## Assigned task
Scan the listing below. Return every line containing the string "necesarios".

## Supplied records
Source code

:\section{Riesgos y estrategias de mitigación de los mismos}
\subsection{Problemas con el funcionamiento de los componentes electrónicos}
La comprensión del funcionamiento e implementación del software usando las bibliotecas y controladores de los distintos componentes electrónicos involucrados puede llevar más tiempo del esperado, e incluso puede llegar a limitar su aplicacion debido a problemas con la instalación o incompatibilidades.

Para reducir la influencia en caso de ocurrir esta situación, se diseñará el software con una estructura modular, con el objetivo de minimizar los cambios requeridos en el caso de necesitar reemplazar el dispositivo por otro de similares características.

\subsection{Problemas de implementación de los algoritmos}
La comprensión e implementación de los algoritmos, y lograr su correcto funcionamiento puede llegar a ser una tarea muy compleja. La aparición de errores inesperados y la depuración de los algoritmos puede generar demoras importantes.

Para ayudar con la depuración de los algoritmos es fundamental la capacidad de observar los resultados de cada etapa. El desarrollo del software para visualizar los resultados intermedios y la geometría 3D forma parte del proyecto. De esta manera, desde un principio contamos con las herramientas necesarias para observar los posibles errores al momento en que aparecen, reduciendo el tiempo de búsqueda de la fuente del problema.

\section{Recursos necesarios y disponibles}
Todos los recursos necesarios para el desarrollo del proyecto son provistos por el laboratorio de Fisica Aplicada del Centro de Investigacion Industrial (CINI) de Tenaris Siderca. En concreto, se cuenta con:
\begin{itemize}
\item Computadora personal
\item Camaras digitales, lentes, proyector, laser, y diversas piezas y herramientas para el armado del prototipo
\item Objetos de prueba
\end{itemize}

==

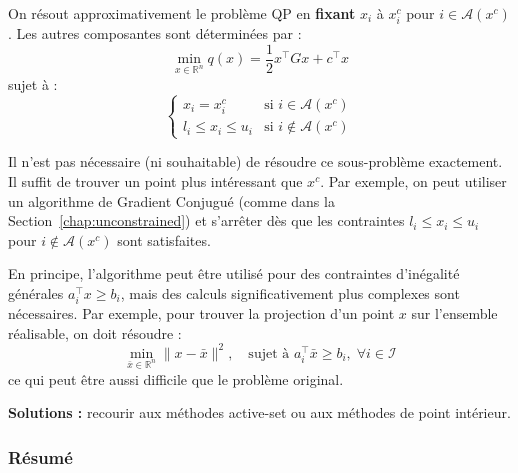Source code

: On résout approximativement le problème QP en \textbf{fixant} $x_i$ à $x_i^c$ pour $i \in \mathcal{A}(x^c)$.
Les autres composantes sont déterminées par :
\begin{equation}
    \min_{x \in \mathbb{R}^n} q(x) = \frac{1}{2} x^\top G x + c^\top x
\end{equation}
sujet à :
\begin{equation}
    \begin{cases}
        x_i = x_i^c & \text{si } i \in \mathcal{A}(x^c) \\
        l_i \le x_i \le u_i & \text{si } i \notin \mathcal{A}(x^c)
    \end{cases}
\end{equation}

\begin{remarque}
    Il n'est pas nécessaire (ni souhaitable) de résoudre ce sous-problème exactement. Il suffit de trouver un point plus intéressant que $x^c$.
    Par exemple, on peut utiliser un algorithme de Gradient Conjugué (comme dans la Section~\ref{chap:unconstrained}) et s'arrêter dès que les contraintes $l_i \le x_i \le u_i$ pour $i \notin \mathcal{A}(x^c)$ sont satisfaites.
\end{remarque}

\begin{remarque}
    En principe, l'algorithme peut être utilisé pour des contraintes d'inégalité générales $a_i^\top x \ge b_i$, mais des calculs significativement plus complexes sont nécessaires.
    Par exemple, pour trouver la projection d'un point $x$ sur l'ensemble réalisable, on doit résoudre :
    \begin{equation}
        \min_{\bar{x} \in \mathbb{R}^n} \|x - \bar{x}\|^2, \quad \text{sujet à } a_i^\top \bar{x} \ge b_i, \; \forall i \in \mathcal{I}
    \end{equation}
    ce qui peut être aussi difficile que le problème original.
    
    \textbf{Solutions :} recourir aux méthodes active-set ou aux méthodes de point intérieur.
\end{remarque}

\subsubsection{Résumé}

* * *

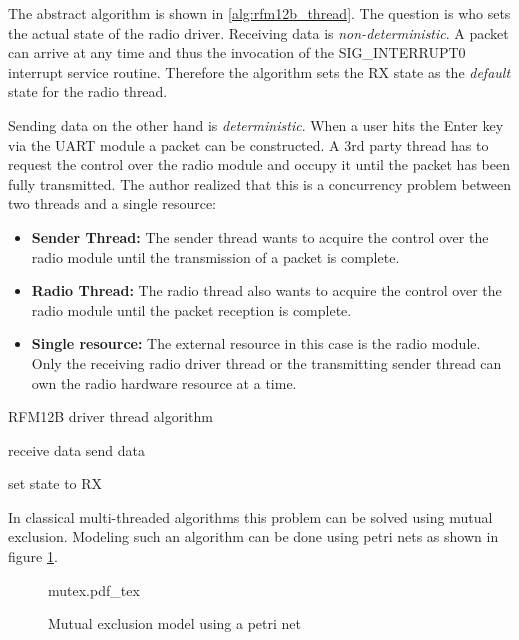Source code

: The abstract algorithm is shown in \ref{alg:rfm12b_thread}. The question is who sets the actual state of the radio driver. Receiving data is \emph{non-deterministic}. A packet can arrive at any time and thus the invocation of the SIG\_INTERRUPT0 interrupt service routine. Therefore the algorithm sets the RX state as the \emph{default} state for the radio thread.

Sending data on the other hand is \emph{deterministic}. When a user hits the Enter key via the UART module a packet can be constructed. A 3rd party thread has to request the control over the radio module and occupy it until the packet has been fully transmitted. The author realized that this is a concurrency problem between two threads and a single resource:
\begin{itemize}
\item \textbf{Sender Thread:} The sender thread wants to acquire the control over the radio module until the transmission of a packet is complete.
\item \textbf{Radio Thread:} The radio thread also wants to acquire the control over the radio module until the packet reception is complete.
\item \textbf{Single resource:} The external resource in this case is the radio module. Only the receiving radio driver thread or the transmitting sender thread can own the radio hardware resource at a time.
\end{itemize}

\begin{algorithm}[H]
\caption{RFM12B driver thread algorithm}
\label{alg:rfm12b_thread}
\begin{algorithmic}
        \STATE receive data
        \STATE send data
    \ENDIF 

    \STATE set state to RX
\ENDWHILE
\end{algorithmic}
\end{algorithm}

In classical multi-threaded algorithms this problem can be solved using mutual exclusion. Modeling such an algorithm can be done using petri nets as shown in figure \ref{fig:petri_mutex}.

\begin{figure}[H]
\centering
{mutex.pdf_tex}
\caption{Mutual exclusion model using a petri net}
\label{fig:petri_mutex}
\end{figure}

## Output
\section{Recursos necesarios y disponibles}
Todos los recursos necesarios para el desarrollo del proyecto son provistos por el laboratorio de Fisica Aplicada del Centro de Investigacion Industrial (CINI) de Tenaris Siderca. En concreto, se cuenta con:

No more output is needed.